Exercise requirements: Word for word, print each line of the listing below; pictures stay out.

__________

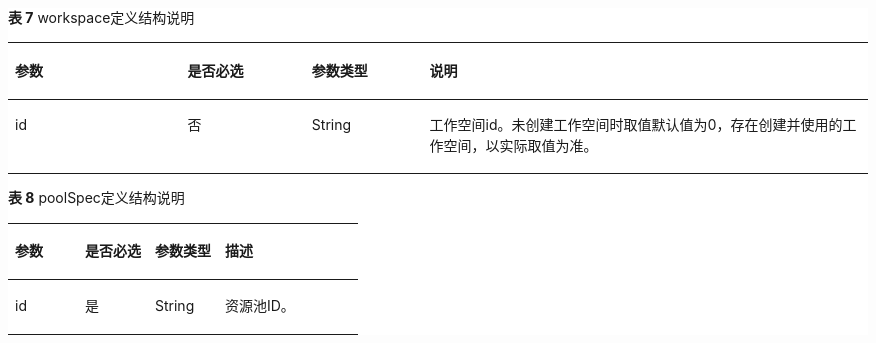 
**表 7**  workspace定义结构说明

<a name="table195831523711"></a>
<table><thead align="left"><tr id="row125843220710"><th class="cellrowborder" valign="top" width="20.05%" id="mcps1.2.5.1.1"><p id="p85843218714"><a name="p85843218714"></a><a name="p85843218714"></a>参数</p>
</th>
<th class="cellrowborder" valign="top" width="14.469999999999999%" id="mcps1.2.5.1.2"><p id="p14584023711"><a name="p14584023711"></a><a name="p14584023711"></a>是否必选</p>
</th>
<th class="cellrowborder" valign="top" width="13.69%" id="mcps1.2.5.1.3"><p id="p25841421679"><a name="p25841421679"></a><a name="p25841421679"></a>参数类型</p>
</th>
<th class="cellrowborder" valign="top" width="51.790000000000006%" id="mcps1.2.5.1.4"><p id="p35841321171"><a name="p35841321171"></a><a name="p35841321171"></a>说明</p>
</th>
</tr>
</thead>
<tbody><tr id="row0584112874"><td class="cellrowborder" valign="top" width="20.05%" headers="mcps1.2.5.1.1 "><p id="p4584121276"><a name="p4584121276"></a><a name="p4584121276"></a>id</p>
</td>
<td class="cellrowborder" valign="top" width="14.469999999999999%" headers="mcps1.2.5.1.2 "><p id="p7584142575"><a name="p7584142575"></a><a name="p7584142575"></a>否</p>
</td>
<td class="cellrowborder" valign="top" width="13.69%" headers="mcps1.2.5.1.3 "><p id="p13584172079"><a name="p13584172079"></a><a name="p13584172079"></a>String</p>
</td>
<td class="cellrowborder" valign="top" width="51.790000000000006%" headers="mcps1.2.5.1.4 "><p id="p11584129718"><a name="p11584129718"></a><a name="p11584129718"></a>工作空间id。未创建工作空间时取值默认值为0，存在创建并使用的工作空间，以实际取值为准。</p>
</td>
</tr>
</tbody>
</table>

**表 8**  poolSpec定义结构说明

<a name="request_poolSpec"></a>
<table><thead align="left"><tr id="row242325122013"><th class="cellrowborder" valign="top" width="20%" id="mcps1.2.5.1.1"><p id="p4424175142011"><a name="p4424175142011"></a><a name="p4424175142011"></a>参数</p>
</th>
<th class="cellrowborder" valign="top" width="20%" id="mcps1.2.5.1.2"><p id="p1742465112019"><a name="p1742465112019"></a><a name="p1742465112019"></a>是否必选</p>
</th>
<th class="cellrowborder" valign="top" width="20%" id="mcps1.2.5.1.3"><p id="p242414582020"><a name="p242414582020"></a><a name="p242414582020"></a>参数类型</p>
</th>
<th class="cellrowborder" valign="top" width="40%" id="mcps1.2.5.1.4"><p id="p94247515208"><a name="p94247515208"></a><a name="p94247515208"></a>描述</p>
</th>
</tr>
</thead>
<tbody><tr id="row24233514205"><td class="cellrowborder" valign="top" width="20%" headers="mcps1.2.5.1.1 "><p id="p194245510205"><a name="p194245510205"></a><a name="p194245510205"></a>id</p>
</td>
<td class="cellrowborder" valign="top" width="20%" headers="mcps1.2.5.1.2 "><p id="p242416532011"><a name="p242416532011"></a><a name="p242416532011"></a>是</p>
</td>
<td class="cellrowborder" valign="top" width="20%" headers="mcps1.2.5.1.3 "><p id="p2424175172011"><a name="p2424175172011"></a><a name="p2424175172011"></a>String</p>
</td>
<td class="cellrowborder" valign="top" width="40%" headers="mcps1.2.5.1.4 "><p id="p8425145182017"><a name="p8425145182017"></a><a name="p8425145182017"></a>资源池ID。</p>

__________

Task answer:
**表 7**  workspace定义结构说明

<a name="table195831523711"></a>
<table><thead align="left"><tr id="row125843220710"><th class="cellrowborder" valign="top" width="20.05%" id="mcps1.2.5.1.1"><p id="p85843218714"><a name="p85843218714"></a><a name="p85843218714"></a>参数</p>
</th>
<th class="cellrowborder" valign="top" width="14.469999999999999%" id="mcps1.2.5.1.2"><p id="p14584023711"><a name="p14584023711"></a><a name="p14584023711"></a>是否必选</p>
</th>
<th class="cellrowborder" valign="top" width="13.69%" id="mcps1.2.5.1.3"><p id="p25841421679"><a name="p25841421679"></a><a name="p25841421679"></a>参数类型</p>
</th>
<th class="cellrowborder" valign="top" width="51.790000000000006%" id="mcps1.2.5.1.4"><p id="p35841321171"><a name="p35841321171"></a><a name="p35841321171"></a>说明</p>
</th>
</tr>
</thead>
<tbody><tr id="row0584112874"><td class="cellrowborder" valign="top" width="20.05%" headers="mcps1.2.5.1.1 "><p id="p4584121276"><a name="p4584121276"></a><a name="p4584121276"></a>id</p>
</td>
<td class="cellrowborder" valign="top" width="14.469999999999999%" headers="mcps1.2.5.1.2 "><p id="p7584142575"><a name="p7584142575"></a><a name="p7584142575"></a>否</p>
</td>
<td class="cellrowborder" valign="top" width="13.69%" headers="mcps1.2.5.1.3 "><p id="p13584172079"><a name="p13584172079"></a><a name="p13584172079"></a>String</p>
</td>
<td class="cellrowborder" valign="top" width="51.790000000000006%" headers="mcps1.2.5.1.4 "><p id="p11584129718"><a name="p11584129718"></a><a name="p11584129718"></a>工作空间id。未创建工作空间时取值默认值为0，存在创建并使用的工作空间，以实际取值为准。</p>
</td>
</tr>
</tbody>
</table>

**表 8**  poolSpec定义结构说明

<a name="request_poolSpec"></a>
<table><thead align="left"><tr id="row242325122013"><th class="cellrowborder" valign="top" width="20%" id="mcps1.2.5.1.1"><p id="p4424175142011"><a name="p4424175142011"></a><a name="p4424175142011"></a>参数</p>
</th>
<th class="cellrowborder" valign="top" width="20%" id="mcps1.2.5.1.2"><p id="p1742465112019"><a name="p1742465112019"></a><a name="p1742465112019"></a>是否必选</p>
</th>
<th class="cellrowborder" valign="top" width="20%" id="mcps1.2.5.1.3"><p id="p242414582020"><a name="p242414582020"></a><a name="p242414582020"></a>参数类型</p>
</th>
<th class="cellrowborder" valign="top" width="40%" id="mcps1.2.5.1.4"><p id="p94247515208"><a name="p94247515208"></a><a name="p94247515208"></a>描述</p>
</th>
</tr>
</thead>
<tbody><tr id="row24233514205"><td class="cellrowborder" valign="top" width="20%" headers="mcps1.2.5.1.1 "><p id="p194245510205"><a name="p194245510205"></a><a name="p194245510205"></a>id</p>
</td>
<td class="cellrowborder" valign="top" width="20%" headers="mcps1.2.5.1.2 "><p id="p242416532011"><a name="p242416532011"></a><a name="p242416532011"></a>是</p>
</td>
<td class="cellrowborder" valign="top" width="20%" headers="mcps1.2.5.1.3 "><p id="p2424175172011"><a name="p2424175172011"></a><a name="p2424175172011"></a>String</p>
</td>
<td class="cellrowborder" valign="top" width="40%" headers="mcps1.2.5.1.4 "><p id="p8425145182017"><a name="p8425145182017"></a><a name="p8425145182017"></a>资源池ID。</p>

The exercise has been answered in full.